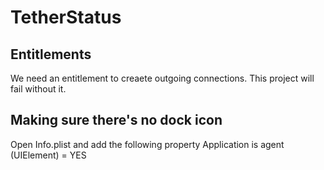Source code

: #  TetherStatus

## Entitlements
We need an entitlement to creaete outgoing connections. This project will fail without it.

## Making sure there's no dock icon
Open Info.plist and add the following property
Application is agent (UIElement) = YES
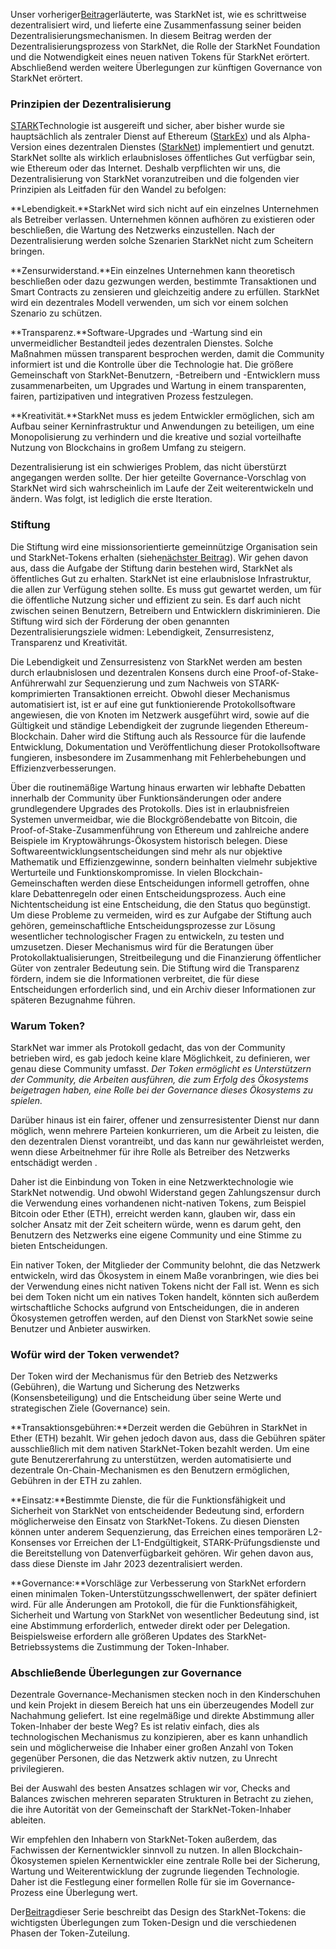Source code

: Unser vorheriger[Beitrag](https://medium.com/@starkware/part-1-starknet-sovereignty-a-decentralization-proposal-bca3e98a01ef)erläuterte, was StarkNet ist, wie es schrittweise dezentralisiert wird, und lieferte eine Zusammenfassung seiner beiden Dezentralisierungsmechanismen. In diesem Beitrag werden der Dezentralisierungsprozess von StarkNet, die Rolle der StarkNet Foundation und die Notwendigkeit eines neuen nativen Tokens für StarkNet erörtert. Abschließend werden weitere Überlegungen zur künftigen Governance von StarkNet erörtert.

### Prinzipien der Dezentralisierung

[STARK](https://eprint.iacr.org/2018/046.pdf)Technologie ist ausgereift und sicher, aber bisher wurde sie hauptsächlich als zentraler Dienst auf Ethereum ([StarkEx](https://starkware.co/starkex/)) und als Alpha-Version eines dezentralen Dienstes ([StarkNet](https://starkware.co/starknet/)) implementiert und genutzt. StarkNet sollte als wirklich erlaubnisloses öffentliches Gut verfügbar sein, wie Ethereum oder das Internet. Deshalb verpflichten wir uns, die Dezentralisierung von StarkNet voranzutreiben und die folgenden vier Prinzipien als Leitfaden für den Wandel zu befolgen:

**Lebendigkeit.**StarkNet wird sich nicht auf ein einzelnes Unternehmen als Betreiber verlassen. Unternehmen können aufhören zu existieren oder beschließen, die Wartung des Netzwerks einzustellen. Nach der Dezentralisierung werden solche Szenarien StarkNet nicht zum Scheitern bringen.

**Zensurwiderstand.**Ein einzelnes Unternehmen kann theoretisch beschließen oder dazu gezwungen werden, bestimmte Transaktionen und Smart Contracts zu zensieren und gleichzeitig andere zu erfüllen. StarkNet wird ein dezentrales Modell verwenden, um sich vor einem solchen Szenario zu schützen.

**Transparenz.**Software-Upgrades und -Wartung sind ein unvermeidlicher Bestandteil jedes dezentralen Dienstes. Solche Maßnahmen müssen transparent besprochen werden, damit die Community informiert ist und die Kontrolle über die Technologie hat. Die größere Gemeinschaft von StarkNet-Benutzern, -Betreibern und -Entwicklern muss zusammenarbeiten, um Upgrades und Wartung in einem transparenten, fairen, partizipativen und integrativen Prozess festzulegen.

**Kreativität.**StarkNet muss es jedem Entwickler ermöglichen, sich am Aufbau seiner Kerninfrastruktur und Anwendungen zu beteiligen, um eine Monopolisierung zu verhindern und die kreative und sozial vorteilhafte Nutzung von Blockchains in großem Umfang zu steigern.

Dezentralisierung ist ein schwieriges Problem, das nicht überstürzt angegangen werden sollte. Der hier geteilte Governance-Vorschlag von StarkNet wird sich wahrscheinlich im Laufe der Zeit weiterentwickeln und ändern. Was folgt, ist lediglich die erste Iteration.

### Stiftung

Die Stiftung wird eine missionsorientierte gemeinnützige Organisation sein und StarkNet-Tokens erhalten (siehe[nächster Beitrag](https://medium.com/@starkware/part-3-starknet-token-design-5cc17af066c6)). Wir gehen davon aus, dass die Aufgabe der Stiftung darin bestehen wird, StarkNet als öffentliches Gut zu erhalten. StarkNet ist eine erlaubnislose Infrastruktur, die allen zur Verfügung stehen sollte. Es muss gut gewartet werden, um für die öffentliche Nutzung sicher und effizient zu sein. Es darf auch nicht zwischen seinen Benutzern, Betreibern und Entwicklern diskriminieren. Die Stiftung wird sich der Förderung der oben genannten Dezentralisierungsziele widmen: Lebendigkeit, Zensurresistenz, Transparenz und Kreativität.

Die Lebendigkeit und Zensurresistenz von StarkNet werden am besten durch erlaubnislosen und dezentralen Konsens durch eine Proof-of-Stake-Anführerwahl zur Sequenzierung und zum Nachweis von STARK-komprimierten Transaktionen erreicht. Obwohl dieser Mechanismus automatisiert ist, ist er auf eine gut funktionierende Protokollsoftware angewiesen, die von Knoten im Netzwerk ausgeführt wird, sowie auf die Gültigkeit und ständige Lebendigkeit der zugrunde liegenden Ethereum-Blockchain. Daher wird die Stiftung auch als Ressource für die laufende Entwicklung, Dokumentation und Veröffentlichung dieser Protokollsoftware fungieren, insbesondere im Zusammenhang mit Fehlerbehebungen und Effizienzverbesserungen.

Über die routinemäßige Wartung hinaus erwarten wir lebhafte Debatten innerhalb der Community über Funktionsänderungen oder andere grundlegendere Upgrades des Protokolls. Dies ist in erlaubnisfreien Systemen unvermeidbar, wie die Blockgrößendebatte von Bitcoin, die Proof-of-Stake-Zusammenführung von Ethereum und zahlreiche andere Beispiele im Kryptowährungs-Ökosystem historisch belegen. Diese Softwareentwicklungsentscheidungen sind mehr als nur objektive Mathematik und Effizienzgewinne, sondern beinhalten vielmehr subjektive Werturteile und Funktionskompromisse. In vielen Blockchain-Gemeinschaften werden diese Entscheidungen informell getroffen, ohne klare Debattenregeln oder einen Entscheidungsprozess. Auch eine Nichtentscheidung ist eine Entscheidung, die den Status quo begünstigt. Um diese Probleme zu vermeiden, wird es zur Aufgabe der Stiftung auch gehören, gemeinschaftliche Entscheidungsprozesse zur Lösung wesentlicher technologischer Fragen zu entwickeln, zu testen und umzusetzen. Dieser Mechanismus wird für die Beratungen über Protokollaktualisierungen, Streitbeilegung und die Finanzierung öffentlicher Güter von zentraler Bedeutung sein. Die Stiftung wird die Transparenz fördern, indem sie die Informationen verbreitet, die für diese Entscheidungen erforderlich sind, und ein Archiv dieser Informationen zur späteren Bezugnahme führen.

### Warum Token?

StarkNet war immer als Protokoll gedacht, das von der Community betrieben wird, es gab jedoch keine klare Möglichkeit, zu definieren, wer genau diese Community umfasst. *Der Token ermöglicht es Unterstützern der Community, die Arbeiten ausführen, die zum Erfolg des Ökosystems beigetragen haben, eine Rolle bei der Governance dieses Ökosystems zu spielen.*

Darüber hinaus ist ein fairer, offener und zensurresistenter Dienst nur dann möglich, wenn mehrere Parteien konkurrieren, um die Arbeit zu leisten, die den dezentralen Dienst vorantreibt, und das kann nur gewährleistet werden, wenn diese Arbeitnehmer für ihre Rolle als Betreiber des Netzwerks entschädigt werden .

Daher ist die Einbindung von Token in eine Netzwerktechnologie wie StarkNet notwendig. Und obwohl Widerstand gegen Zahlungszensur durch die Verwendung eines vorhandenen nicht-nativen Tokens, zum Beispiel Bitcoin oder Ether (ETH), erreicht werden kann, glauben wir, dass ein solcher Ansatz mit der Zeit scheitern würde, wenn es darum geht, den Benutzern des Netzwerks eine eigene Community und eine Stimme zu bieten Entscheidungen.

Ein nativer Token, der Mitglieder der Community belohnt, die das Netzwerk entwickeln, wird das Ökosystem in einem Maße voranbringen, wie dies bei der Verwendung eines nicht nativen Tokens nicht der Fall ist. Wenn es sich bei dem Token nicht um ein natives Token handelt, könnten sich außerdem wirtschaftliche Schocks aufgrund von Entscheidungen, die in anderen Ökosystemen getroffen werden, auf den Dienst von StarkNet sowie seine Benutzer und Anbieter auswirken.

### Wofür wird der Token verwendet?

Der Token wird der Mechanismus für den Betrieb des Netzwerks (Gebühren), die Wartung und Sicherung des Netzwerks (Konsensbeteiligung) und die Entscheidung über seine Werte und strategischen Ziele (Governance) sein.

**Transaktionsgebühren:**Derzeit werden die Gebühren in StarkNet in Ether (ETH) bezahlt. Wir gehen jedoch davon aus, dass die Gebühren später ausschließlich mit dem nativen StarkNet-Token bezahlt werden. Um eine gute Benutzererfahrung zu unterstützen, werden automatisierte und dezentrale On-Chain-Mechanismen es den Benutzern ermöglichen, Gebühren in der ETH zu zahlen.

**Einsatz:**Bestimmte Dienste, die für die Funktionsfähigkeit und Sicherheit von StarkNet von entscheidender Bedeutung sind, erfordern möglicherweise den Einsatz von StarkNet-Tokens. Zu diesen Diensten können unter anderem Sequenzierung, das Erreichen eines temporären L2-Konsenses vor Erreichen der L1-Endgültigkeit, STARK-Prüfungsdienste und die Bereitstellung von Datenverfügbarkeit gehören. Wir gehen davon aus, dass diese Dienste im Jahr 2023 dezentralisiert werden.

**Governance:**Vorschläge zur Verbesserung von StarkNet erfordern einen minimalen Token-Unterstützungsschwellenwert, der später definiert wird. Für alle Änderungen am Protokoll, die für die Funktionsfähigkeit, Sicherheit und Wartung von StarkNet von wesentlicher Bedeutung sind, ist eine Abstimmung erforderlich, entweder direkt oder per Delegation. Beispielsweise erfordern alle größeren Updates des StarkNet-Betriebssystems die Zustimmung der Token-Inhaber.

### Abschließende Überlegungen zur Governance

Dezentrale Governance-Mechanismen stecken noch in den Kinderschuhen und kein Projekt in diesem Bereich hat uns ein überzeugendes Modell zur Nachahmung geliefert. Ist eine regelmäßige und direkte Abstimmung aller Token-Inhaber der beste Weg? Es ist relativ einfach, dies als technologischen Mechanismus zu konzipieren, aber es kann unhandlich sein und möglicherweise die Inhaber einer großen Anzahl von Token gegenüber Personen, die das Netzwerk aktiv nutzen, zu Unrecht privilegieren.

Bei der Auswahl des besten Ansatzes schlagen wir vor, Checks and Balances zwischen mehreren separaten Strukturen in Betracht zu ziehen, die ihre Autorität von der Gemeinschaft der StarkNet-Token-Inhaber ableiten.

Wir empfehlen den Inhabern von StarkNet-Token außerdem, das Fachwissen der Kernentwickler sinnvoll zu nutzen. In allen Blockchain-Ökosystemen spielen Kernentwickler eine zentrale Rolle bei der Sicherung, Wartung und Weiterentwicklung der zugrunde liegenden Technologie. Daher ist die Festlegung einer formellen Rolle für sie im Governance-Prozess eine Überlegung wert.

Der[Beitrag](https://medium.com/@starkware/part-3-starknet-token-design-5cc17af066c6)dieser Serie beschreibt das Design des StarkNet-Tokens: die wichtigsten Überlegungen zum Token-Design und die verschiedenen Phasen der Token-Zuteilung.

§ Exercise instructions
Beginning with the first line of the material above, please output each line exactly through the line that contains "ist ausgereift und", and only those, leaving out pictures.

§ Response to the exercise
Source code

: #  TetherStatus

## Entitlements
We need an entitlement to creaete outgoing connections. This project will fail without it.

## Making sure there's no dock icon
Open Info.plist and add the following property
Application is agent (UIElement) = YES
Source code

: Unser vorheriger[Beitrag](https://medium.com/@starkware/part-1-starknet-sovereignty-a-decentralization-proposal-bca3e98a01ef)erläuterte, was StarkNet ist, wie es schrittweise dezentralisiert wird, und lieferte eine Zusammenfassung seiner beiden Dezentralisierungsmechanismen. In diesem Beitrag werden der Dezentralisierungsprozess von StarkNet, die Rolle der StarkNet Foundation und die Notwendigkeit eines neuen nativen Tokens für StarkNet erörtert. Abschließend werden weitere Überlegungen zur künftigen Governance von StarkNet erörtert.

### Prinzipien der Dezentralisierung

[STARK](https://eprint.iacr.org/2018/046.pdf)Technologie ist ausgereift und sicher, aber bisher wurde sie hauptsächlich als zentraler Dienst auf Ethereum ([StarkEx](https://starkware.co/starkex/)) und als Alpha-Version eines dezentralen Dienstes ([StarkNet](https://starkware.co/starknet/)) implementiert und genutzt. StarkNet sollte als wirklich erlaubnisloses öffentliches Gut verfügbar sein, wie Ethereum oder das Internet. Deshalb verpflichten wir uns, die Dezentralisierung von StarkNet voranzutreiben und die folgenden vier Prinzipien als Leitfaden für den Wandel zu befolgen:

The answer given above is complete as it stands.